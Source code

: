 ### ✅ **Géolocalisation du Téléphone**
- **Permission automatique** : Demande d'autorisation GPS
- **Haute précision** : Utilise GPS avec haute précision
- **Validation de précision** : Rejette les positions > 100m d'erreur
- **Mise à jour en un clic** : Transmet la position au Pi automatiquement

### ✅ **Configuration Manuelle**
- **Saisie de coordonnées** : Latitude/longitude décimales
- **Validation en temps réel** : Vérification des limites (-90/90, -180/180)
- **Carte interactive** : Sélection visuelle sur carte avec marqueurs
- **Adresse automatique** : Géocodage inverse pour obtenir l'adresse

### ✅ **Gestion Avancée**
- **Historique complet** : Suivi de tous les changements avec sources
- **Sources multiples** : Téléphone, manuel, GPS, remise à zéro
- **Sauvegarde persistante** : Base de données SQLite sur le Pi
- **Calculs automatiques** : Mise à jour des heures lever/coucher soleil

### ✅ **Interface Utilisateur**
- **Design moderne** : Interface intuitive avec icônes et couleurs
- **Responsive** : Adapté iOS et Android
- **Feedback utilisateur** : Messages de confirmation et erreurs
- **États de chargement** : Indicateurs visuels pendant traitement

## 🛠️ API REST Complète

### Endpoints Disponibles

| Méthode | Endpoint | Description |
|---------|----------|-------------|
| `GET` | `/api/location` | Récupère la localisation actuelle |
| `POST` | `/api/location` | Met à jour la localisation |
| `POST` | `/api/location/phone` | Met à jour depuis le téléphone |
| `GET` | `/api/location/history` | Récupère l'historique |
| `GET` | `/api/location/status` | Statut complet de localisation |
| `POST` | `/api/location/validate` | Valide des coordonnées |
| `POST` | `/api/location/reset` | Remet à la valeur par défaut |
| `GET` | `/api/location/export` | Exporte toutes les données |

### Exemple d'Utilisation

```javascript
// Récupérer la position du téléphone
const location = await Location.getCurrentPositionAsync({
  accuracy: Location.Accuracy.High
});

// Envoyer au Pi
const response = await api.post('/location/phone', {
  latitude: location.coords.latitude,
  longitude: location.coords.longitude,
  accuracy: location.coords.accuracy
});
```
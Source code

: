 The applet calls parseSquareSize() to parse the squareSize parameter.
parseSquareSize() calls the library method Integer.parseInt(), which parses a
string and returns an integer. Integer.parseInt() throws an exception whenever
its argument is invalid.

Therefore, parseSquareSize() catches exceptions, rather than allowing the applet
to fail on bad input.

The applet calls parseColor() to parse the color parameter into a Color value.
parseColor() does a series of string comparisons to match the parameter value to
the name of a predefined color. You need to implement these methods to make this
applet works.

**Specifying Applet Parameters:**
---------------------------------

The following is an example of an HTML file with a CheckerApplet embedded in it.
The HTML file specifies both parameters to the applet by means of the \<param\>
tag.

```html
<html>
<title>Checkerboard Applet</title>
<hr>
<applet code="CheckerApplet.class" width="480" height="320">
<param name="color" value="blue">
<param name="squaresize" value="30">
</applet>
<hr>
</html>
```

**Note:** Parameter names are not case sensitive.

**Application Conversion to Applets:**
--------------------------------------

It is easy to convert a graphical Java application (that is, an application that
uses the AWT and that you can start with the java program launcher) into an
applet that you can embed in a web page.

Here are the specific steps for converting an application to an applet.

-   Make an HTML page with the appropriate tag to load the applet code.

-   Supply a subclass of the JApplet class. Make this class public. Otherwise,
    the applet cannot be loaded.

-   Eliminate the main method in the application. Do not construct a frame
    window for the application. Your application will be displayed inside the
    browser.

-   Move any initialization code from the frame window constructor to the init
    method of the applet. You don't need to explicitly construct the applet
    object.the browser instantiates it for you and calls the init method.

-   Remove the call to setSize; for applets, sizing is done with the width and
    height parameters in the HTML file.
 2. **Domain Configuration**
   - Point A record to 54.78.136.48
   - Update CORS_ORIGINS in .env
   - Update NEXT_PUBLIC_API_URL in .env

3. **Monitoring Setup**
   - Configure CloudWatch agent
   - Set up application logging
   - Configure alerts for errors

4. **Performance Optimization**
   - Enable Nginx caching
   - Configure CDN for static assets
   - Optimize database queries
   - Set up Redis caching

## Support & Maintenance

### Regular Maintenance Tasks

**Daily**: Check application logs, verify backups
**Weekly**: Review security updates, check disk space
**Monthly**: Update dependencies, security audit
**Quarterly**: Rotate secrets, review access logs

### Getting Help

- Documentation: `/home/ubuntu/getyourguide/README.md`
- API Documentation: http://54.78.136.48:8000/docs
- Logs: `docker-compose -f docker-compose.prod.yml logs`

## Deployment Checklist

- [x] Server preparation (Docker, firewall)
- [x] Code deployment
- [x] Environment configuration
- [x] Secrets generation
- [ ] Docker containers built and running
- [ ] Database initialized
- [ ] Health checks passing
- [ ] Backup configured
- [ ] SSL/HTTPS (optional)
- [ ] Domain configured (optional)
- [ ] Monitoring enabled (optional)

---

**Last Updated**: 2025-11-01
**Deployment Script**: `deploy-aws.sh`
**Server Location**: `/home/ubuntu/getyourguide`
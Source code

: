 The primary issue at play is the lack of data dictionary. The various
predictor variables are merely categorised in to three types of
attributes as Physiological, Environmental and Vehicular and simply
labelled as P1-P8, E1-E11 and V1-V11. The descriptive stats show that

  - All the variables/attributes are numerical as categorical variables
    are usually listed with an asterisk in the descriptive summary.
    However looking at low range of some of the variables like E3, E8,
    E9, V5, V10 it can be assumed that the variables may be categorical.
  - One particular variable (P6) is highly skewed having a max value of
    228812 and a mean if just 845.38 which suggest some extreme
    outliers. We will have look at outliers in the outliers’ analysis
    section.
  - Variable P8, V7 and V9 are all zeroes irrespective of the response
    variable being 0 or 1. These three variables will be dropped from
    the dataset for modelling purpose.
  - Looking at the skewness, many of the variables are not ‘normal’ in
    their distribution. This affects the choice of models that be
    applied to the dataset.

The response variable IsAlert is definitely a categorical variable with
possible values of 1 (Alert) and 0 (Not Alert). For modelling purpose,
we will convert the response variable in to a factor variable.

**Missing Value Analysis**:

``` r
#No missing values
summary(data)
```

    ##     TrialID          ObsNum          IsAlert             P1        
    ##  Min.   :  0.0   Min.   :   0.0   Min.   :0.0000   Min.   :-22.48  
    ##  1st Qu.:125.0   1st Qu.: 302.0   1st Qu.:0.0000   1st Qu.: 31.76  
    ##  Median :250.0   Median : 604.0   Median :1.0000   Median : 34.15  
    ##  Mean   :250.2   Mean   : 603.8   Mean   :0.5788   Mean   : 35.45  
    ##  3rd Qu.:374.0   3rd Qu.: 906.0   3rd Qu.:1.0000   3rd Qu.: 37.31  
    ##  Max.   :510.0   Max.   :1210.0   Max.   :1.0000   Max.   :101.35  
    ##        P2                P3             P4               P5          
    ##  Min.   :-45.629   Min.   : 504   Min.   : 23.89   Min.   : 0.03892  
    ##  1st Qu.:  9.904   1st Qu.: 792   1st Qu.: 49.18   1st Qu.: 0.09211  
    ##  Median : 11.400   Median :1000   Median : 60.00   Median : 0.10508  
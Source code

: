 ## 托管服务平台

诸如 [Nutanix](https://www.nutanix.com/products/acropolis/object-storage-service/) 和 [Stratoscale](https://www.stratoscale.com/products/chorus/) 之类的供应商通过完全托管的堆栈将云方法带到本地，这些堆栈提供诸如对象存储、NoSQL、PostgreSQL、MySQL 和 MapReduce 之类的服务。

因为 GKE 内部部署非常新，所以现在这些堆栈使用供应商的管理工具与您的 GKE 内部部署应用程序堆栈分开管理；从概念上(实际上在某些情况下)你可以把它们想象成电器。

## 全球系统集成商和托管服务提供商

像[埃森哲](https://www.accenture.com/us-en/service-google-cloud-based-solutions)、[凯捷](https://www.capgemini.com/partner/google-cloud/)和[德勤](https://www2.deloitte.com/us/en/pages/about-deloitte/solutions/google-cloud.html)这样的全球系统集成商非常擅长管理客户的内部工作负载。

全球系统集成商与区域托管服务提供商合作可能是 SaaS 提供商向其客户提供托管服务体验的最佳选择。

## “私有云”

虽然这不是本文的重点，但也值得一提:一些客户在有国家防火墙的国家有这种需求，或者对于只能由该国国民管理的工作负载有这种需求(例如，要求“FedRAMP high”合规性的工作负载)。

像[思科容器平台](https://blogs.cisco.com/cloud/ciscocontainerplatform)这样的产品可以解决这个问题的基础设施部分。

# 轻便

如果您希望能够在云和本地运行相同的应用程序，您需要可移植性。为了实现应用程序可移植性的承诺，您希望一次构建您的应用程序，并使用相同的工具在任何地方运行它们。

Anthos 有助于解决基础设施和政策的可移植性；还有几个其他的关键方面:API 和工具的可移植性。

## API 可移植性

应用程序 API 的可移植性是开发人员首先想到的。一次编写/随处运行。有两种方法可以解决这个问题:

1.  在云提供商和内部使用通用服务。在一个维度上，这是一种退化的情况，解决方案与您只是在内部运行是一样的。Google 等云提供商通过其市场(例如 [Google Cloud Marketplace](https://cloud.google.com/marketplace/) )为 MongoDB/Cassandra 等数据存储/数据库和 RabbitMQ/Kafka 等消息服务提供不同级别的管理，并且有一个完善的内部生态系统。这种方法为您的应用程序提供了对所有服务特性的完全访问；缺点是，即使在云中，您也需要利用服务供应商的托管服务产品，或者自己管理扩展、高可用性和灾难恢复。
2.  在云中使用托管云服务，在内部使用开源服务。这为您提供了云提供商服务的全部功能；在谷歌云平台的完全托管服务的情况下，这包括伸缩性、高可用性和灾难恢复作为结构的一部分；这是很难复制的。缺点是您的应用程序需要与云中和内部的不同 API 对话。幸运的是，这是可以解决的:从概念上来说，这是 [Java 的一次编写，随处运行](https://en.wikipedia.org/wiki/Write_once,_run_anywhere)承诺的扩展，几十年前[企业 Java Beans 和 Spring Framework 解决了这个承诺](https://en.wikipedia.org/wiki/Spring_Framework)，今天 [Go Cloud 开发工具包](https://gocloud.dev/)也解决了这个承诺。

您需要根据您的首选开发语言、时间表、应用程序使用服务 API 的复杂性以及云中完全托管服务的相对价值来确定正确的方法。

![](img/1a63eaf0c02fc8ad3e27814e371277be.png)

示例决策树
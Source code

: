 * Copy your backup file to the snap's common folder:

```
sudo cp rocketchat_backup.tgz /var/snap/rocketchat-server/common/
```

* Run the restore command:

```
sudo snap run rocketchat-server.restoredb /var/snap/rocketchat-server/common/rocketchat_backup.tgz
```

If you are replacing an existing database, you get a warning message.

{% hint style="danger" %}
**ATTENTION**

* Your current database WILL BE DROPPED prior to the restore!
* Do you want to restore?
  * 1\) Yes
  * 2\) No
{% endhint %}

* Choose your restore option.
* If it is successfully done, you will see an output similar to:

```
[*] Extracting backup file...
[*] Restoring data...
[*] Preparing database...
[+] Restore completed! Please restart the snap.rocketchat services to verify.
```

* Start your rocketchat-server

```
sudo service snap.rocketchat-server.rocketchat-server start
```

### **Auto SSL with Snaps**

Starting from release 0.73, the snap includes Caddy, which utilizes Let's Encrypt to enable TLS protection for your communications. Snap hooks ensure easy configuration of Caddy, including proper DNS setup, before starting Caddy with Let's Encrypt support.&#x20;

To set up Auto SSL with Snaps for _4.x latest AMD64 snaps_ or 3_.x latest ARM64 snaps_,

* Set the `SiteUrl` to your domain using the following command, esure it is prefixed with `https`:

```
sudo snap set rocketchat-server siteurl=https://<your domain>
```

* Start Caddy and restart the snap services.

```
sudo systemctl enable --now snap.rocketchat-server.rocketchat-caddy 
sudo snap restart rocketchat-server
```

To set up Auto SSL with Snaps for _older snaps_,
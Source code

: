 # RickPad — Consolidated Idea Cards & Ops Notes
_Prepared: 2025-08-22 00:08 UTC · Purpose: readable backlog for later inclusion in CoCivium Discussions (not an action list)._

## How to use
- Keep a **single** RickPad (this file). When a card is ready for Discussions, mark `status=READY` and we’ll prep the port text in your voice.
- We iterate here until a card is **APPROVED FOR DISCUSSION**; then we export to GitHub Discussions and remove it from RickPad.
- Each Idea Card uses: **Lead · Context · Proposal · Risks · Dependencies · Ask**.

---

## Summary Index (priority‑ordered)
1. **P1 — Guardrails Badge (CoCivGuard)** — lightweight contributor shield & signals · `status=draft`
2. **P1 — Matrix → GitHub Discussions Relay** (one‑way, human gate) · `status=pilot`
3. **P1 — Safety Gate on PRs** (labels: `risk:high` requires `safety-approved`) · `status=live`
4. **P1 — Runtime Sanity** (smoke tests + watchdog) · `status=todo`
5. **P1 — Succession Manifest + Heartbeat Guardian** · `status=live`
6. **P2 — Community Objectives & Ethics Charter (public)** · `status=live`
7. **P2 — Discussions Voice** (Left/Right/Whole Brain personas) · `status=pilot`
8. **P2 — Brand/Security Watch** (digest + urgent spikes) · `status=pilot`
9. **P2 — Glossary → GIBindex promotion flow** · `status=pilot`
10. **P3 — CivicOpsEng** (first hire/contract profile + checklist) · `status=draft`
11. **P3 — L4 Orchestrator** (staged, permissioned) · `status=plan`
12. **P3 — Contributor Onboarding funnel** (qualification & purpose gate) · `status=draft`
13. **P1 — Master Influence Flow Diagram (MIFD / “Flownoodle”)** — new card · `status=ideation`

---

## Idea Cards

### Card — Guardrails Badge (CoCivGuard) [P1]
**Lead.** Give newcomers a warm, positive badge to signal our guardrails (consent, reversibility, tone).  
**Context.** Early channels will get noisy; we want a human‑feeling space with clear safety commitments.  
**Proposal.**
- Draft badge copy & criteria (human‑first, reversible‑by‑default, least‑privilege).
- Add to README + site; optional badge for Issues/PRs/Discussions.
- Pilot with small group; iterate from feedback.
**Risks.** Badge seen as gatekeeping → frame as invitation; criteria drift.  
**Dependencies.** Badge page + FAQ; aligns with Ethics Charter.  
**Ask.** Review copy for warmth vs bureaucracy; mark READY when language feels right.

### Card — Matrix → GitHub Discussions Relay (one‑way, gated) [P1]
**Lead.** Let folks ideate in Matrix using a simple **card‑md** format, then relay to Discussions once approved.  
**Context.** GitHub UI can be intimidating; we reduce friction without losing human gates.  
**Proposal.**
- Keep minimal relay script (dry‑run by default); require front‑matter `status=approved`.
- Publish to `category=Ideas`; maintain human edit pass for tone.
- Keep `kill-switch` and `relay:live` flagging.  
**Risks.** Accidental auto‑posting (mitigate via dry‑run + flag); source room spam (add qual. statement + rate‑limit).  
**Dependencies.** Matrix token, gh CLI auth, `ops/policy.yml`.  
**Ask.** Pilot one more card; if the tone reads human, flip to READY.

_ _ _ _ _ _ _

EXERCISE INSTRUCTIONS:
Search the listing above for the lines with "1. **P1 — Guardrails" and "7. **P2 — Discussions", then output those lines and all lines between them exactly.

RESULT OF THE TASK:
1. **P1 — Guardrails Badge (CoCivGuard)** — lightweight contributor shield & signals · `status=draft`
2. **P1 — Matrix → GitHub Discussions Relay** (one‑way, human gate) · `status=pilot`
3. **P1 — Safety Gate on PRs** (labels: `risk:high` requires `safety-approved`) · `status=live`
4. **P1 — Runtime Sanity** (smoke tests + watchdog) · `status=todo`
5. **P1 — Succession Manifest + Heartbeat Guardian** · `status=live`
6. **P2 — Community Objectives & Ethics Charter (public)** · `status=live`
7. **P2 — Discussions Voice** (Left/Right/Whole Brain personas) · `status=pilot`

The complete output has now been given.